### Records from a data source
========================

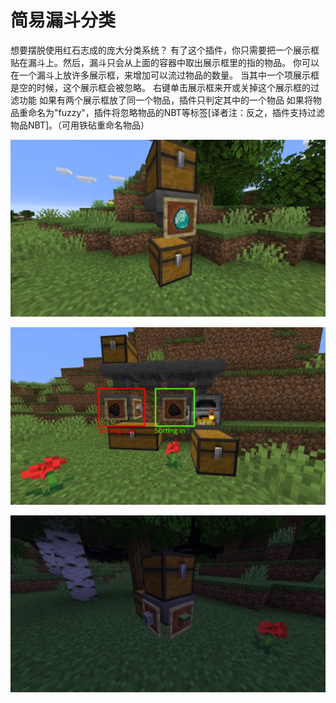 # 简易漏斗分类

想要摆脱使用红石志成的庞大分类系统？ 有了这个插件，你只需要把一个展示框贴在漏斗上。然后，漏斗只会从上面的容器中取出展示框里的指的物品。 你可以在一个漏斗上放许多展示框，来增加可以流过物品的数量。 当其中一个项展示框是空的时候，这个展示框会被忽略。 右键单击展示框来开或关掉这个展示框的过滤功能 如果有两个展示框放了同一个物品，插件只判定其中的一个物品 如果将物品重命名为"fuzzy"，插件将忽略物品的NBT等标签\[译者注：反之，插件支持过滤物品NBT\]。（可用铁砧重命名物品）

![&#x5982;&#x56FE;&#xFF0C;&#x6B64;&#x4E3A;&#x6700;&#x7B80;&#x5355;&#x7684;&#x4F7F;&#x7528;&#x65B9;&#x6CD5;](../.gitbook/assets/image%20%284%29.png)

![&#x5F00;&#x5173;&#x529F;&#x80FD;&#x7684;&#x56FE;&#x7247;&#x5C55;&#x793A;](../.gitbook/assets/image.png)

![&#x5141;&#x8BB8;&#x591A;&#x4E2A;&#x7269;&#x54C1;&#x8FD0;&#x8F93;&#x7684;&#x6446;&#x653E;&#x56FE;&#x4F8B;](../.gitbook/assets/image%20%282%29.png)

========================

In the copy, no picture may appear; the records themselves must be output exactly.

### Output of the task
 # 简易漏斗分类

想要摆脱使用红石志成的庞大分类系统？ 有了这个插件，你只需要把一个展示框贴在漏斗上。然后，漏斗只会从上面的容器中取出展示框里的指的物品。 你可以在一个漏斗上放许多展示框，来增加可以流过物品的数量。 当其中一个项展示框是空的时候，这个展示框会被忽略。 右键单击展示框来开或关掉这个展示框的过滤功能 如果有两个展示框放了同一个物品，插件只判定其中的一个物品 如果将物品重命名为"fuzzy"，插件将忽略物品的NBT等标签\[译者注：反之，插件支持过滤物品NBT\]。（可用铁砧重命名物品）

![&#x5982;&#x56FE;&#xFF0C;&#x6B64;&#x4E3A;&#x6700;&#x7B80;&#x5355;&#x7684;&#x4F7F;&#x7528;&#x65B9;&#x6CD5;](../.gitbook/assets/image%20%284%29.png)

![&#x5F00;&#x5173;&#x529F;&#x80FD;&#x7684;&#x56FE;&#x7247;&#x5C55;&#x793A;](../.gitbook/assets/image.png)

![&#x5141;&#x8BB8;&#x591A;&#x4E2A;&#x7269;&#x54C1;&#x8FD0;&#x8F93;&#x7684;&#x6446;&#x653E;&#x56FE;&#x4F8B;](../.gitbook/assets/image%20%282%29.png)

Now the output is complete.